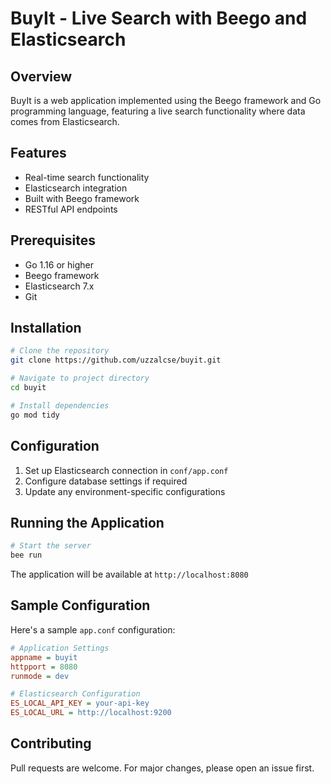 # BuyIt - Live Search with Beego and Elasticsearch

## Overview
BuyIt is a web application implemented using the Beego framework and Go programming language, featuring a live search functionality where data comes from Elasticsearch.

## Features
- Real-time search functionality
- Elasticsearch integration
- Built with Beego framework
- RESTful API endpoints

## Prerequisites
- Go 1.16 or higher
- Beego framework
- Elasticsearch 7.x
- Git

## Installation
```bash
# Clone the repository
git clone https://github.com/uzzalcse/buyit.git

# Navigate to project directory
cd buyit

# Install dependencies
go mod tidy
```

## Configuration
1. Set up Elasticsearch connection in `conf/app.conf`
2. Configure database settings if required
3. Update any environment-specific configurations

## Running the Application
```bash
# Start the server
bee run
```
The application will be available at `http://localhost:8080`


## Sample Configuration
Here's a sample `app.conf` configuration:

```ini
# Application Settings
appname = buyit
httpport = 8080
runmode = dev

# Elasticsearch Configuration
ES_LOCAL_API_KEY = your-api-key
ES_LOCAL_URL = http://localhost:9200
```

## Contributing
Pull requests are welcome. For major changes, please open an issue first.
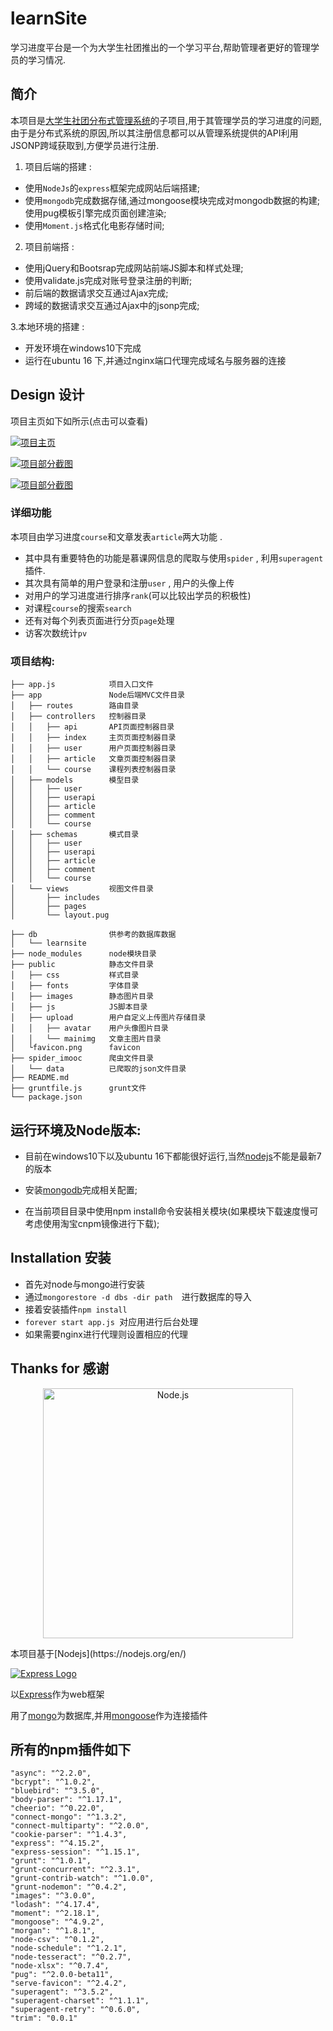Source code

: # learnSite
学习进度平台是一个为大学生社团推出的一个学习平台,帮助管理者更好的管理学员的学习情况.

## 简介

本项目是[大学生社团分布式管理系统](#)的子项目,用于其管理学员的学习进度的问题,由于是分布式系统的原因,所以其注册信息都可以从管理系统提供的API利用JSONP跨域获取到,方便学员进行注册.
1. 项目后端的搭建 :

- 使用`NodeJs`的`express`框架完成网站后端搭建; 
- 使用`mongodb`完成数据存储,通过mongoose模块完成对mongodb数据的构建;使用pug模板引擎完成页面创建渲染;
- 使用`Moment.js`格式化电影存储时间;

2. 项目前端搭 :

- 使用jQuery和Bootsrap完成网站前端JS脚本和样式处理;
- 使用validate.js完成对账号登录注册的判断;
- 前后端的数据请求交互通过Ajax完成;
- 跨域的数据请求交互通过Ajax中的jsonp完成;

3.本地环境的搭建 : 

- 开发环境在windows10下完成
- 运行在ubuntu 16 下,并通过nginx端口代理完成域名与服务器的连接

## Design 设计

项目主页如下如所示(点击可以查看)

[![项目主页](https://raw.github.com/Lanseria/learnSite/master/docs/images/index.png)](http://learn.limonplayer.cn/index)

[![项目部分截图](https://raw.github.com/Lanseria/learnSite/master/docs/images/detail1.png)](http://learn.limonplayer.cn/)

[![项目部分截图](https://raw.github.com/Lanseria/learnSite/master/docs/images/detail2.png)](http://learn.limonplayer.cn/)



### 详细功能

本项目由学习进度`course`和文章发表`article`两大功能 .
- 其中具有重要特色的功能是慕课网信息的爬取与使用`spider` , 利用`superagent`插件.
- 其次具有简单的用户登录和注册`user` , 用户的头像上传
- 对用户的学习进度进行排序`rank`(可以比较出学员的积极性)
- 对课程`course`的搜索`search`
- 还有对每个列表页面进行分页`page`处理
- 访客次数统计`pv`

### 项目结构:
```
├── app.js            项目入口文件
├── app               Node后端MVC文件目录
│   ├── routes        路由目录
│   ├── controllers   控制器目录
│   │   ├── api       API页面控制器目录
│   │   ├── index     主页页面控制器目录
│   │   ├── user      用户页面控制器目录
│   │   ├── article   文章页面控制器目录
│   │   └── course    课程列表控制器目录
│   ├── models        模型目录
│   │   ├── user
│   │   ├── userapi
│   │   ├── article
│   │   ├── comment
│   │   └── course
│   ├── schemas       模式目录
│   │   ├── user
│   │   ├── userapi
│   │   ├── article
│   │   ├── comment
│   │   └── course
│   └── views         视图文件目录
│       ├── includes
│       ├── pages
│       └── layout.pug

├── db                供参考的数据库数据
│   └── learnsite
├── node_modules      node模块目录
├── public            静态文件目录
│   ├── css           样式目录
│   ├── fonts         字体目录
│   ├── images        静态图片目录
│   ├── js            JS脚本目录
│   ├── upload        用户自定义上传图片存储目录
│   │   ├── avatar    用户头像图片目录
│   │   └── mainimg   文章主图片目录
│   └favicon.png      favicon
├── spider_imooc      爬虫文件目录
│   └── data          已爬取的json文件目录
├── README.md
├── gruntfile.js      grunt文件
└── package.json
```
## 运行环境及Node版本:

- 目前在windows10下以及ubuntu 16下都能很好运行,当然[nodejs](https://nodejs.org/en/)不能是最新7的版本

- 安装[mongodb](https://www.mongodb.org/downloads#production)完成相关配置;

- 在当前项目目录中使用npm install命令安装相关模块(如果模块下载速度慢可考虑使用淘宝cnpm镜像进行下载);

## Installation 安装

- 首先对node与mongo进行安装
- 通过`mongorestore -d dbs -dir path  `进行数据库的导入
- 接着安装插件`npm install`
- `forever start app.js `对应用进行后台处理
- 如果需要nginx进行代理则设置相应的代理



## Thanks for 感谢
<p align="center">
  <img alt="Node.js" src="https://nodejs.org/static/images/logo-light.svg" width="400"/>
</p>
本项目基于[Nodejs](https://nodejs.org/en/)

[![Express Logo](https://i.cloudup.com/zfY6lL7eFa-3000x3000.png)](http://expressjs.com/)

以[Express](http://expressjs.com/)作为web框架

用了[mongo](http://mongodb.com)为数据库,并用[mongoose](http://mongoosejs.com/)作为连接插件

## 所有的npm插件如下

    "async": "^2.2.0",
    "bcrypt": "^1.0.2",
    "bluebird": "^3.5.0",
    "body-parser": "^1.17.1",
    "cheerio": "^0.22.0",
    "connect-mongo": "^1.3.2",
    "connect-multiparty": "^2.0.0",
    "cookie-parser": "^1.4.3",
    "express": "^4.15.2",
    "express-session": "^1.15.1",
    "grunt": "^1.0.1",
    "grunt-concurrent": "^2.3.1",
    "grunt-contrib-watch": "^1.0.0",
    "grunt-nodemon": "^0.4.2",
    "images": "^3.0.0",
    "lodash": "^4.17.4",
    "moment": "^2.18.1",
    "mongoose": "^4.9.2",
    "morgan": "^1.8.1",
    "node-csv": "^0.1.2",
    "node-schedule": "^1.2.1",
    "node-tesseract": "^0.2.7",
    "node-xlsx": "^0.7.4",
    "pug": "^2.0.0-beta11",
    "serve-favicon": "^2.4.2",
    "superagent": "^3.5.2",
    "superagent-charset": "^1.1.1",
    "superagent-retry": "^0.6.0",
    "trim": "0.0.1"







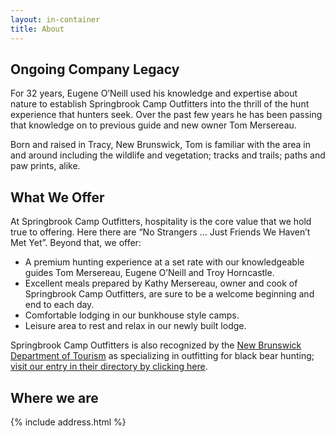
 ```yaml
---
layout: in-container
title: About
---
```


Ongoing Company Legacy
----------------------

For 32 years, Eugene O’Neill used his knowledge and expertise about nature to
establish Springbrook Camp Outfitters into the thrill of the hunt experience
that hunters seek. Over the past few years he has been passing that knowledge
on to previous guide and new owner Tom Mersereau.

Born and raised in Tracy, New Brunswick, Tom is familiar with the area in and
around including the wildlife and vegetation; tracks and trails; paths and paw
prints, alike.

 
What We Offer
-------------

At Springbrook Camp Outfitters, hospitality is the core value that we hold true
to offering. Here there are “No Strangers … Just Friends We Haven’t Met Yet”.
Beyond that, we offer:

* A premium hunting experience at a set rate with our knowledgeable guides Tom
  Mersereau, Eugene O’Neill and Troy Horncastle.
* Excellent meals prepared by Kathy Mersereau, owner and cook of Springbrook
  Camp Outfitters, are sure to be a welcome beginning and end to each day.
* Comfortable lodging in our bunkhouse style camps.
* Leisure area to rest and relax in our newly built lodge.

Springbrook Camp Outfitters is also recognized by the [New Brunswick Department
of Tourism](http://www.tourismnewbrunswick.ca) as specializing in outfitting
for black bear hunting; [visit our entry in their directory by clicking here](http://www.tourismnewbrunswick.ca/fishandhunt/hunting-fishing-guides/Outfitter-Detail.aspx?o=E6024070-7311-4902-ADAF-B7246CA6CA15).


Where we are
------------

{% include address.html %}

· · · · · · ·

(PROBLEM REQUIREMENTS) Wherever "docs" appears in the listing, report the line it is on.

(RESULT FOR THIS TASK)
[![项目主页](https://raw.github.com/Lanseria/learnSite/master/docs/images/index.png)](http://learn.limonplayer.cn/index)
[![项目部分截图](https://raw.github.com/Lanseria/learnSite/master/docs/images/detail1.png)](http://learn.limonplayer.cn/)
[![项目部分截图](https://raw.github.com/Lanseria/learnSite/master/docs/images/detail2.png)](http://learn.limonplayer.cn/)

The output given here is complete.